When Test-Time Adaptation Meets Self-Supervised Models
This addresses the challenge of adapting self-supervised models to dynamic environments for machine learning practitioners, but it is incremental as it builds on existing TTA and SSL methods.
The paper tackles the problem of test-time adaptation (TTA) for self-supervised learning (SSL) models, which struggle with low source accuracy, by proposing a collaborative framework that integrates SSL and TTA using contrastive learning and knowledge distillation, achieving competitive performance without relying on source pretraining.
Training on test-time data enables deep learning models to adapt to dynamic environmental changes, enhancing their practical applicability. Online adaptation from source to target domains is promising but it remains highly reliant on the performance of source pretrained model.

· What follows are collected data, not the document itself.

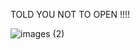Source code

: TOLD YOU NOT TO OPEN !!!!



![images (2)](https://user-images.githubusercontent.com/37455387/67144690-105ca000-f297-11e9-8890-f0495cea1aae.jpg)
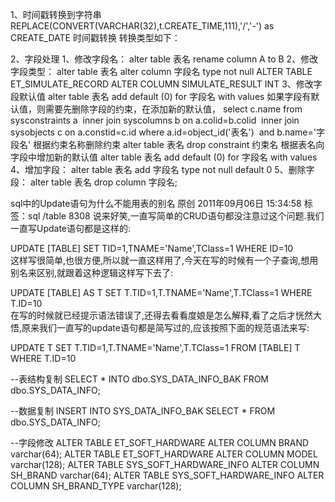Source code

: 1、时间戳转换到字符串
REPLACE(CONVERT(VARCHAR(32),t.CREATE_TIME,111),'/','-') as  CREATE_DATE
时间戳转换
转换类型如下：


2、字段处理
1、修改字段名：
alter table 表名 rename column A to B
2、修改字段类型：
alter table 表名 alter column 字段名 type not null
ALTER TABLE ET_SIMULATE_RECORD ALTER COLUMN SIMULATE_RESULT INT
3、修改字段默认值
alter table 表名 add default (0) for 字段名 with values
如果字段有默认值，则需要先删除字段的约束，在添加新的默认值，
select c.name from sysconstraints a 
inner join syscolumns b on a.colid=b.colid 
inner join sysobjects c on a.constid=c.id
where a.id=object_id('表名') 
and b.name='字段名'
根据约束名称删除约束
alter table 表名 drop constraint 约束名
根据表名向字段中增加新的默认值
alter table 表名 add default (0) for 字段名 with values
4、增加字段：
alter table 表名 add 字段名 type not null default 0
5、删除字段：
alter table 表名 drop column 字段名;

sql中的Update语句为什么不能用表的别名
原创 2011年09月06日 15:34:58 标签：sql /table 8308
说来好笑,一直写简单的CRUD语句都没注意过这个问题.我们一直写Update语句都是这样的:

UPDATE [TABLE] SET TID=1,TNAME='Name',TClass=1 WHERE ID=10  
这样写很简单,也很方便,所以就一直这样用了,今天在写的时候有一个子查询,想用别名来区别,就跟着这种逻辑这样写下去了:


UPDATE [TABLE] AS T SET T.TID=1,T.TNAME='Name',T.TClass=1 WHERE T.ID=10  
在写的时候就已经提示语法错误了,还得去看看度娘是怎么解释,看了之后才恍然大悟,原来我们一直写的update语句都是简写过的,应该按照下面的规范语法来写:


UPDATE T SET T.TID=1,T.TNAME='Name',T.TClass=1 FROM [TABLE] T WHERE T.ID=10 


--表结构复制
SELECT * INTO dbo.SYS_DATA_INFO_BAK FROM dbo.SYS_DATA_INFO;

--数据复制
INSERT INTO SYS_DATA_INFO_BAK
SELECT * FROM dbo.SYS_DATA_INFO;


--字段修改
ALTER TABLE ET_SOFT_HARDWARE ALTER COLUMN BRAND varchar(64);
ALTER TABLE ET_SOFT_HARDWARE ALTER COLUMN MODEL varchar(128);
ALTER TABLE SYS_SOFT_HARDWARE_INFO ALTER COLUMN SH_BRAND varchar(64);
ALTER TABLE SYS_SOFT_HARDWARE_INFO ALTER COLUMN SH_BRAND_TYPE varchar(128);
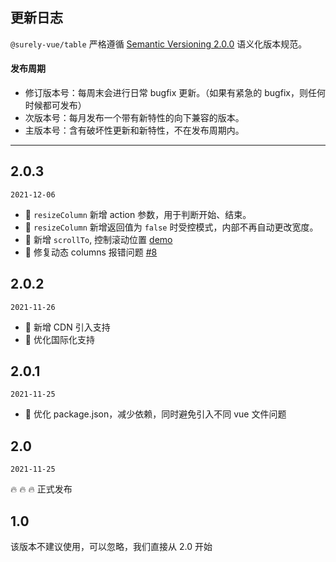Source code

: ## 更新日志

`@surely-vue/table` 严格遵循 [Semantic Versioning 2.0.0](http://semver.org/lang/zh-CN/) 语义化版本规范。

#### 发布周期

- 修订版本号：每周末会进行日常 bugfix 更新。（如果有紧急的 bugfix，则任何时候都可发布）
- 次版本号：每月发布一个带有新特性的向下兼容的版本。
- 主版本号：含有破坏性更新和新特性，不在发布周期内。

---

## 2.0.3

`2021-12-06`

- 🌟 `resizeColumn` 新增 action 参数，用于判断开始、结束。
- 🌟 `resizeColumn` 新增返回值为 `false` 时受控模式，内部不再自动更改宽度。
- 🌟 新增 `scrollTo`, 控制滚动位置 [demo](/doc/basic#scroll)
- 🐞 修复动态 columns 报错问题 [#8](https://github.com/surely-vue/table/issues/8)

## 2.0.2

`2021-11-26`

- 🌟 新增 CDN 引入支持
- 🌟 优化国际化支持

## 2.0.1

`2021-11-25`

- 🐞 优化 package.json，减少依赖，同时避免引入不同 vue 文件问题

## 2.0

`2021-11-25`

🔥 🔥 🔥 正式发布

## 1.0

该版本不建议使用，可以忽略，我们直接从 2.0 开始
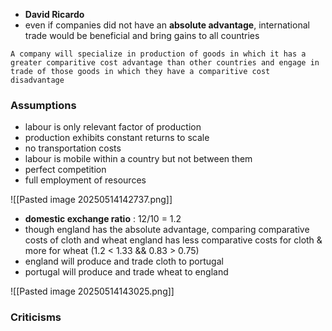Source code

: - **David Ricardo**
- even if companies did not have an **absolute advantage**, international trade would be beneficial and bring gains to all countries

`A company will specialize in production of goods in which it has a greater comparitive cost advantage than other countries and engage in trade of those goods in which they have a comparitive cost disadvantage`

### Assumptions
- labour is only relevant factor of production
- production exhibits constant returns to scale
- no transportation costs
- labour is mobile within a country but not between them
- perfect competition
- full employment of resources

![[Pasted image 20250514142737.png]]
- **domestic exchange ratio** : 12/10 = 1.2
- though england has the absolute advantage, comparing comparative costs of cloth and wheat
	  england has less comparative costs for cloth & more for wheat (1.2 < 1.33 && 0.83 > 0.75)
- england will produce and trade cloth to portugal
- portugal will produce and trade wheat to england

![[Pasted image 20250514143025.png]]

### Criticisms

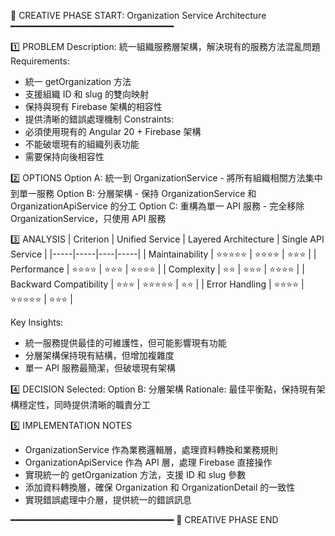📌 CREATIVE PHASE START: Organization Service Architecture
━━━━━━━━━━━━━━━━━━━━━━━━━━━━━━━

1️⃣ PROBLEM
   Description: 統一組織服務層架構，解決現有的服務方法混亂問題
   Requirements:
   - 統一 getOrganization 方法
   - 支援組織 ID 和 slug 的雙向映射
   - 保持與現有 Firebase 架構的相容性
   - 提供清晰的錯誤處理機制
   Constraints:
   - 必須使用現有的 Angular 20 + Firebase 架構
   - 不能破壞現有的組織列表功能
   - 需要保持向後相容性

2️⃣ OPTIONS
   Option A: 統一到 OrganizationService - 將所有組織相關方法集中到單一服務
   Option B: 分層架構 - 保持 OrganizationService 和 OrganizationApiService 的分工
   Option C: 重構為單一 API 服務 - 完全移除 OrganizationService，只使用 API 服務

3️⃣ ANALYSIS
   | Criterion | Unified Service | Layered Architecture | Single API Service |
   |-----|-----|----|-----|
   | Maintainability | ⭐⭐⭐⭐⭐ | ⭐⭐⭐⭐ | ⭐⭐⭐ |
   | Performance | ⭐⭐⭐⭐ | ⭐⭐⭐ | ⭐⭐⭐⭐ |
   | Complexity | ⭐⭐ | ⭐⭐⭐ | ⭐⭐⭐⭐ |
   | Backward Compatibility | ⭐⭐⭐ | ⭐⭐⭐⭐⭐ | ⭐⭐ |
   | Error Handling | ⭐⭐⭐⭐ | ⭐⭐⭐⭐⭐ | ⭐⭐⭐ |

   Key Insights:
   - 統一服務提供最佳的可維護性，但可能影響現有功能
   - 分層架構保持現有結構，但增加複雜度
   - 單一 API 服務最簡潔，但破壞現有架構

4️⃣ DECISION
   Selected: Option B: 分層架構
   Rationale: 最佳平衡點，保持現有架構穩定性，同時提供清晰的職責分工

5️⃣ IMPLEMENTATION NOTES
   - OrganizationService 作為業務邏輯層，處理資料轉換和業務規則
   - OrganizationApiService 作為 API 層，處理 Firebase 直接操作
   - 實現統一的 getOrganization 方法，支援 ID 和 slug 參數
   - 添加資料轉換層，確保 Organization 和 OrganizationDetail 的一致性
   - 實現錯誤處理中介層，提供統一的錯誤訊息

━━━━━━━━━━━━━━━━━━━━━━━━━━━━━━━
📌 CREATIVE PHASE END
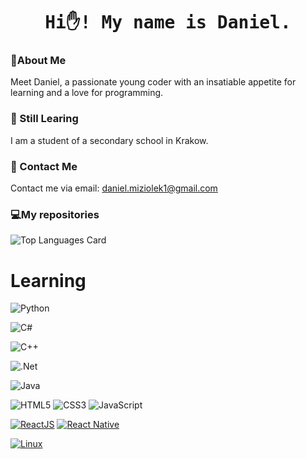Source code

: <h1 align="center">
  <samp>Hi✋! My name is Daniel.</samp>
</h1>

### 📜About Me
Meet Daniel, a passionate young coder with an insatiable appetite for learning and a love for programming.
### 🌱 Still Learing
I am a student of a secondary school in Krakow.
### 📨 Contact Me
Contact me via email: daniel.miziolek1@gmail.com
### 💻My repositories
![Top Languages Card](https://github-readme-stats.vercel.app/api/top-langs/?username=Daniel-Miziolek&layout=compact&theme=radical)

# Learning




![Python](https://img.shields.io/badge/python-3670A0?style=for-the-badge&logo=python&logoColor=ffdd54)


![C#](https://img.shields.io/badge/c%23-%23239120.svg?style=for-the-badge&logo=c-sharp&logoColor=white)


![C++](https://img.shields.io/badge/c++-%2300599C.svg?style=for-the-badge&logo=c%2B%2B&logoColor=white)


![.Net](https://img.shields.io/badge/.NET-5C2D91?style=for-the-badge&logo=.net&logoColor=white)


![Java](https://img.shields.io/badge/java-%23ED8B00.svg?style=for-the-badge&logo=java&logoColor=white)

![HTML5](https://img.shields.io/badge/html5-%23E34F26.svg?style=for-the-badge&logo=html5&logoColor=white)
![CSS3](https://img.shields.io/badge/css3-%231572B6.svg?style=for-the-badge&logo=css3&logoColor=white)
![JavaScript](https://img.shields.io/badge/javascript-%23323330.svg?style=for-the-badge&logo=javascript&logoColor=%23F7DF1E)


 [![ReactJS](https://img.shields.io/badge/-ReactJS-%23282C34?style=flat-square&logo=react)](https://reactjs.org/) [![React Native](https://img.shields.io/badge/-React%20Native-%23282C34?style=flat-square&logo=react)](https://reactnative.dev/)

[![Linux](https://img.shields.io/badge/linux-%23FCC624.svg?style=for-the-badge&logo=linux&logoColor=black)](https://www.linux.org/)
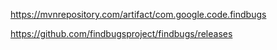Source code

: https://mvnrepository.com/artifact/com.google.code.findbugs

https://github.com/findbugsproject/findbugs/releases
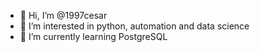 - 👋 Hi, I’m @1997cesar
- 👀 I’m interested in python, automation and data science 
- 🌱 I’m currently learning PostgreSQL

<!---
1997cesar/1997cesar is a ✨ special ✨ repository because its `README.md` (this file) appears on your GitHub profile.
You can click the Preview link to take a look at your changes.
--->
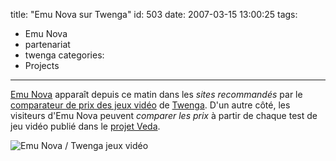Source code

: title: "Emu Nova sur Twenga"
id: 503
date: 2007-03-15 13:00:25
tags:
- Emu Nova
- partenariat
- twenga
categories:
- Projects
---

[Emu Nova](http://www.emunova.net/) apparaît depuis ce matin dans les _sites recommandés_ par le [comparateur de prix des jeux vidéo](http://www.twenga.fr/dir-Jeux-video) de [Twenga](http://www.twenga.fr/). D'un autre côté, les visiteurs d'Emu Nova peuvent _comparer les prix_ à partir de chaque test de jeu vidéo publié dans le [projet Veda](http://www.emunova.net/veda/).

![Emu Nova / Twenga jeux vidéo](/images/2007/03/emunova-twenga.png)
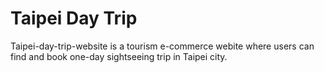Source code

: # Taipei Day Trip

Taipei-day-trip-website is a tourism e-commerce webite where users can find and book one-day sightseeing trip in Taipei city.
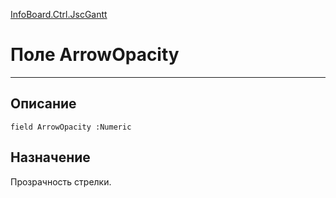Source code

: ﻿---
Link: InfoBoard.Ctrl.JscGantt.@ArrowOpacity
---

<!---  Навигация
[Имя проекта](#) :
-->
[InfoBoard.Ctrl.JscGantt](Default)

# Поле ArrowOpacity
---

## Описание

    field ArrowOpacity :Numeric

<!--
## Аргументы{#Args}

### Аргумент1

Описание аргумента 1
-->

## Назначение

Прозрачность стрелки.

<!--
## Пример

    ArrowOpacity...
-->


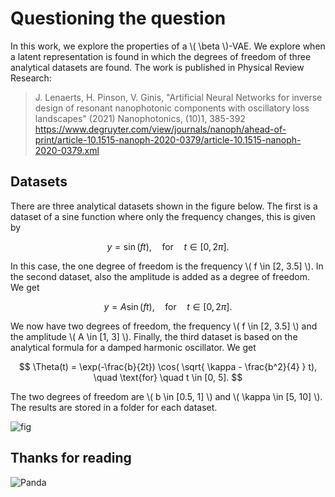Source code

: # Questioning the question

In this work, we explore the properties of a \\( \beta \\)-VAE. We explore when a latent representation is found in which the degrees of freedom of three analytical datasets are found. The work is published in Physical Review Research: 

> J. Lenaerts, H. Pinson, V. Ginis, "Artificial Neural Networks for inverse design of resonant nanophotonic components with oscillatory loss landscapes" (2021)  Nanophotonics, (10)1, 385-392 https://www.degruyter.com/view/journals/nanoph/ahead-of-print/article-10.1515-nanoph-2020-0379/article-10.1515-nanoph-2020-0379.xml

## Datasets

There are three analytical datasets shown in the figure below. The first is a dataset of a sine function where only the frequency changes, this is given by

$$ y = \sin(ft), \quad \text{for} \quad t \in [0, 2\pi]. $$

In this case, the one degree of freedom is the frequency \\( f \in [2, 3.5] \\). In the second dataset, also the amplitude is added as a degree of freedom. We get 

$$ y = A \sin(ft), \quad \text{for} \quad t \in [0, 2\pi]. $$

We now have two degrees of freedom, the frequency \\( f \in [2, 3.5] \\) and the amplitude \\( A \in [1, 3] \\). Finally, the third dataset is based on the analytical formula for a damped harmonic oscillator. We get

$$ \Theta(t) = \exp(-\frac{b}{2t}) \cos( \sqrt{ \kappa - \frac{b^2}{4} } t), \quad \text{for} \quad t \in [0, 5]. $$

The two degrees of freedom are \\( b \in [0.5, 1] \\) and \\( \kappa \in [5, 10] \\). The results are stored in a folder for each dataset.

![fig](../figure.png)

## Thanks for reading

![Panda](../panda.gif)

In this paper, we investigate whether test-time adaptation (TTA) methods can continuously improve models trained via self-supervised learning (SSL) without relying on source pretraining. We introduce a self-supervised TTA protocol after observing that existing TTA approaches struggle when directly applied to self-supervised models with low accuracy on the source domain. Furthermore, we propose a collaborative learning framework that integrates SSL and TTA models, leveraging contrastive learning and knowledge distillation for stepwise representation refinement. We validate our method on diverse self-supervised models, including DINO, MoCo, and iBOT, across TTA benchmarks. Extensive experiments validate the effectiveness of our approach in SSL, showing that it achieves competitive performance even without source pretraining.